_Try it_
An exact reproduction of each record is required.

Top of Input material

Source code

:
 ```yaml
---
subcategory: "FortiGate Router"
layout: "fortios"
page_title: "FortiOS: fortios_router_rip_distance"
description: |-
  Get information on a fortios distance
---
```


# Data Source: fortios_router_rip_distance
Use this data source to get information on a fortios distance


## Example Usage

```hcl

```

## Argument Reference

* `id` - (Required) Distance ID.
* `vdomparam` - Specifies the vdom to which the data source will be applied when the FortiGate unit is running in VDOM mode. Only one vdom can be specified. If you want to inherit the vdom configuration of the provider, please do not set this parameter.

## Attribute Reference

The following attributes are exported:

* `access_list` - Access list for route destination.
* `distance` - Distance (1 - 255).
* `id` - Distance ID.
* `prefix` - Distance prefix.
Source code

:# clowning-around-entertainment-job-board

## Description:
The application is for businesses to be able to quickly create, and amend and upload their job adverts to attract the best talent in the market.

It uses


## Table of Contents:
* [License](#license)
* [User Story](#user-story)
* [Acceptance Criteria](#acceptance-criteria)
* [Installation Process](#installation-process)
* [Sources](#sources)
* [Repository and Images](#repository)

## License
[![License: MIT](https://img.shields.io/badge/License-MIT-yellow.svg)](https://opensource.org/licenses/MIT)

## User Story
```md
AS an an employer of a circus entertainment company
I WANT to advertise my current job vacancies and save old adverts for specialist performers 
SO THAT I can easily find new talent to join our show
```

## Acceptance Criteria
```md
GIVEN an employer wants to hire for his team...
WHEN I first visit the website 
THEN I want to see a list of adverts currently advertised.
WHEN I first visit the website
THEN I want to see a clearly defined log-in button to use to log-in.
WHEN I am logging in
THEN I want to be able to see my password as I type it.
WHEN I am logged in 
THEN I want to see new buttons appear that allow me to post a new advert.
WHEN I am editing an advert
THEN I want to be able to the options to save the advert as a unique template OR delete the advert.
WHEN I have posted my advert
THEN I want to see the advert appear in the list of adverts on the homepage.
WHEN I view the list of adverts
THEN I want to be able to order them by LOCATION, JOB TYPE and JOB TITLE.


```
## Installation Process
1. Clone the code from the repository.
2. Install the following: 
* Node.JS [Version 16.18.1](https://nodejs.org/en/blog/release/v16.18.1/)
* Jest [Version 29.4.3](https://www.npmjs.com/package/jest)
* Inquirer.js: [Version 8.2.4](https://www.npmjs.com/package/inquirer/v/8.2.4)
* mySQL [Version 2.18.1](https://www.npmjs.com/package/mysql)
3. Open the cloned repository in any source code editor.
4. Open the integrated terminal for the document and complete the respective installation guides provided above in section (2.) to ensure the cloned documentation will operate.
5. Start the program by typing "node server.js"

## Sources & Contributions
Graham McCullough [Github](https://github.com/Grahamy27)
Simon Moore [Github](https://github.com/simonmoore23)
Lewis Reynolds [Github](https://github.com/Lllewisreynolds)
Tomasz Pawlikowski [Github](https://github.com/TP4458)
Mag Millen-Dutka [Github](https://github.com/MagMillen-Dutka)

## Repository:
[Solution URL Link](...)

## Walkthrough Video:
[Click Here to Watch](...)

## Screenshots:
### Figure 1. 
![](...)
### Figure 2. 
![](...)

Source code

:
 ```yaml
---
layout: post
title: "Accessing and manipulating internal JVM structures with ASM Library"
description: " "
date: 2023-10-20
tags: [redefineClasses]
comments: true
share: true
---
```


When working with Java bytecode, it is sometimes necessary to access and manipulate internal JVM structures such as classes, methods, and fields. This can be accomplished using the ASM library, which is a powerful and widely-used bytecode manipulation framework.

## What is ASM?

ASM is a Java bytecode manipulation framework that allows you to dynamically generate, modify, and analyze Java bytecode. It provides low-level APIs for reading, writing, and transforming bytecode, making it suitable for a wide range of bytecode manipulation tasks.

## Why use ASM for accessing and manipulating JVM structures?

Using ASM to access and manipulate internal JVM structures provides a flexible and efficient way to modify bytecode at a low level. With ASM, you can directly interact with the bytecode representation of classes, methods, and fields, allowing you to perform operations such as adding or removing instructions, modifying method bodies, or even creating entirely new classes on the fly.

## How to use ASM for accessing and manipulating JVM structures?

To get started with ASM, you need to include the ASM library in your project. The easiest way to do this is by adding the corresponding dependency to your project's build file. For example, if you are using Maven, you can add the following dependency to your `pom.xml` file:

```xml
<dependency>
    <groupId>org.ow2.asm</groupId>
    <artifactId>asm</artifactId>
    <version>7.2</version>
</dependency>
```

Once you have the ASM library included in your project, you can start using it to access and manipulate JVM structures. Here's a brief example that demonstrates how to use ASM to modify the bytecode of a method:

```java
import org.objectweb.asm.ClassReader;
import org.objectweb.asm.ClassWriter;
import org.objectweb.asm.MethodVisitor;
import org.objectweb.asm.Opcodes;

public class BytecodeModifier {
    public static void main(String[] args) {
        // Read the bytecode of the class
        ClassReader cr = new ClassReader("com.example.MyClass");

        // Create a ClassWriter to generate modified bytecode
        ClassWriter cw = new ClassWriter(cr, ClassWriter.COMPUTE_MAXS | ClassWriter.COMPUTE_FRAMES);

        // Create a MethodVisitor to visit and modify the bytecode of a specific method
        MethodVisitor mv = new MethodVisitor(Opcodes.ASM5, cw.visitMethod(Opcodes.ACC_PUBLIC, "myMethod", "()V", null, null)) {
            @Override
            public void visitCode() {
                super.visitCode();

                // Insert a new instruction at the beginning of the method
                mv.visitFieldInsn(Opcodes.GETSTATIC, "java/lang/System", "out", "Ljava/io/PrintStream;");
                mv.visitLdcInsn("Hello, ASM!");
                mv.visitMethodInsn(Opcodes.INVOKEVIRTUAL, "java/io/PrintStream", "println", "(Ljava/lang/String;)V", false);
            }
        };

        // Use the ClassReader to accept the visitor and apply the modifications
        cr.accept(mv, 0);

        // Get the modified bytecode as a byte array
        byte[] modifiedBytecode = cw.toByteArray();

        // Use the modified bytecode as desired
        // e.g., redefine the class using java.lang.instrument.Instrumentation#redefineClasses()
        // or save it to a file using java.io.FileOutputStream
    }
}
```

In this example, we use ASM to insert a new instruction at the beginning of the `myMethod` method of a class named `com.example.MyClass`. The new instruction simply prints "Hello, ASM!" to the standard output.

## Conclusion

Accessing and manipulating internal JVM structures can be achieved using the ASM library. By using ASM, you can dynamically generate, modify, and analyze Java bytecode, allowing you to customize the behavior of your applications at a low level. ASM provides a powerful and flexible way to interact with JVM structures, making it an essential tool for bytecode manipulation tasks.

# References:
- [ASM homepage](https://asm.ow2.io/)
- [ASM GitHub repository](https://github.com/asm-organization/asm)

Bottom of Input material

_Your response_
Source code

:
 ```yaml
---
subcategory: "FortiGate Router"
layout: "fortios"
page_title: "FortiOS: fortios_router_rip_distance"
description: |-
  Get information on a fortios distance
---
```


# Data Source: fortios_router_rip_distance
Use this data source to get information on a fortios distance


## Example Usage

```hcl

```

## Argument Reference

* `id` - (Required) Distance ID.
* `vdomparam` - Specifies the vdom to which the data source will be applied when the FortiGate unit is running in VDOM mode. Only one vdom can be specified. If you want to inherit the vdom configuration of the provider, please do not set this parameter.

## Attribute Reference

The following attributes are exported:

* `access_list` - Access list for route destination.
* `distance` - Distance (1 - 255).
* `id` - Distance ID.
* `prefix` - Distance prefix.
Source code

:# clowning-around-entertainment-job-board

## Description:
The application is for businesses to be able to quickly create, and amend and upload their job adverts to attract the best talent in the market.

It uses


## Table of Contents:
* [License](#license)
* [User Story](#user-story)
* [Acceptance Criteria](#acceptance-criteria)
* [Installation Process](#installation-process)
* [Sources](#sources)
* [Repository and Images](#repository)

## License
[![License: MIT](https://img.shields.io/badge/License-MIT-yellow.svg)](https://opensource.org/licenses/MIT)

## User Story
```md
AS an an employer of a circus entertainment company
I WANT to advertise my current job vacancies and save old adverts for specialist performers 
SO THAT I can easily find new talent to join our show
```

## Acceptance Criteria
```md
GIVEN an employer wants to hire for his team...
WHEN I first visit the website 
THEN I want to see a list of adverts currently advertised.
WHEN I first visit the website
THEN I want to see a clearly defined log-in button to use to log-in.
WHEN I am logging in
THEN I want to be able to see my password as I type it.
WHEN I am logged in 
THEN I want to see new buttons appear that allow me to post a new advert.
WHEN I am editing an advert
THEN I want to be able to the options to save the advert as a unique template OR delete the advert.
WHEN I have posted my advert
THEN I want to see the advert appear in the list of adverts on the homepage.
WHEN I view the list of adverts
THEN I want to be able to order them by LOCATION, JOB TYPE and JOB TITLE.


```
## Installation Process
1. Clone the code from the repository.
2. Install the following: 
* Node.JS [Version 16.18.1](https://nodejs.org/en/blog/release/v16.18.1/)
* Jest [Version 29.4.3](https://www.npmjs.com/package/jest)
* Inquirer.js: [Version 8.2.4](https://www.npmjs.com/package/inquirer/v/8.2.4)
* mySQL [Version 2.18.1](https://www.npmjs.com/package/mysql)
3. Open the cloned repository in any source code editor.
4. Open the integrated terminal for the document and complete the respective installation guides provided above in section (2.) to ensure the cloned documentation will operate.
5. Start the program by typing "node server.js"

## Sources & Contributions
Graham McCullough [Github](https://github.com/Grahamy27)
Simon Moore [Github](https://github.com/simonmoore23)
Lewis Reynolds [Github](https://github.com/Lllewisreynolds)
Tomasz Pawlikowski [Github](https://github.com/TP4458)
Mag Millen-Dutka [Github](https://github.com/MagMillen-Dutka)

## Repository:
[Solution URL Link](...)

## Walkthrough Video:
[Click Here to Watch](...)

## Screenshots:
### Figure 1. 
![](...)
### Figure 2. 
![](...)

Source code

:
 ```yaml
---
layout: post
title: "Accessing and manipulating internal JVM structures with ASM Library"
description: " "
date: 2023-10-20
tags: [redefineClasses]
comments: true
share: true
---
```


When working with Java bytecode, it is sometimes necessary to access and manipulate internal JVM structures such as classes, methods, and fields. This can be accomplished using the ASM library, which is a powerful and widely-used bytecode manipulation framework.

## What is ASM?

ASM is a Java bytecode manipulation framework that allows you to dynamically generate, modify, and analyze Java bytecode. It provides low-level APIs for reading, writing, and transforming bytecode, making it suitable for a wide range of bytecode manipulation tasks.

## Why use ASM for accessing and manipulating JVM structures?

Using ASM to access and manipulate internal JVM structures provides a flexible and efficient way to modify bytecode at a low level. With ASM, you can directly interact with the bytecode representation of classes, methods, and fields, allowing you to perform operations such as adding or removing instructions, modifying method bodies, or even creating entirely new classes on the fly.

## How to use ASM for accessing and manipulating JVM structures?

To get started with ASM, you need to include the ASM library in your project. The easiest way to do this is by adding the corresponding dependency to your project's build file. For example, if you are using Maven, you can add the following dependency to your `pom.xml` file:

```xml
<dependency>
    <groupId>org.ow2.asm</groupId>
    <artifactId>asm</artifactId>
    <version>7.2</version>
</dependency>
```

Once you have the ASM library included in your project, you can start using it to access and manipulate JVM structures. Here's a brief example that demonstrates how to use ASM to modify the bytecode of a method:

```java
import org.objectweb.asm.ClassReader;
import org.objectweb.asm.ClassWriter;
import org.objectweb.asm.MethodVisitor;
import org.objectweb.asm.Opcodes;

public class BytecodeModifier {
    public static void main(String[] args) {
        // Read the bytecode of the class
        ClassReader cr = new ClassReader("com.example.MyClass");

        // Create a ClassWriter to generate modified bytecode
        ClassWriter cw = new ClassWriter(cr, ClassWriter.COMPUTE_MAXS | ClassWriter.COMPUTE_FRAMES);

        // Create a MethodVisitor to visit and modify the bytecode of a specific method
        MethodVisitor mv = new MethodVisitor(Opcodes.ASM5, cw.visitMethod(Opcodes.ACC_PUBLIC, "myMethod", "()V", null, null)) {
            @Override
            public void visitCode() {
                super.visitCode();

                // Insert a new instruction at the beginning of the method
                mv.visitFieldInsn(Opcodes.GETSTATIC, "java/lang/System", "out", "Ljava/io/PrintStream;");
                mv.visitLdcInsn("Hello, ASM!");
                mv.visitMethodInsn(Opcodes.INVOKEVIRTUAL, "java/io/PrintStream", "println", "(Ljava/lang/String;)V", false);
            }
        };

        // Use the ClassReader to accept the visitor and apply the modifications
        cr.accept(mv, 0);

        // Get the modified bytecode as a byte array
        byte[] modifiedBytecode = cw.toByteArray();

        // Use the modified bytecode as desired
        // e.g., redefine the class using java.lang.instrument.Instrumentation#redefineClasses()
        // or save it to a file using java.io.FileOutputStream
    }
}
```

In this example, we use ASM to insert a new instruction at the beginning of the `myMethod` method of a class named `com.example.MyClass`. The new instruction simply prints "Hello, ASM!" to the standard output.

## Conclusion

Accessing and manipulating internal JVM structures can be achieved using the ASM library. By using ASM, you can dynamically generate, modify, and analyze Java bytecode, allowing you to customize the behavior of your applications at a low level. ASM provides a powerful and flexible way to interact with JVM structures, making it an essential tool for bytecode manipulation tasks.

# References:
- [ASM homepage](https://asm.ow2.io/)
- [ASM GitHub repository](https://github.com/asm-organization/asm)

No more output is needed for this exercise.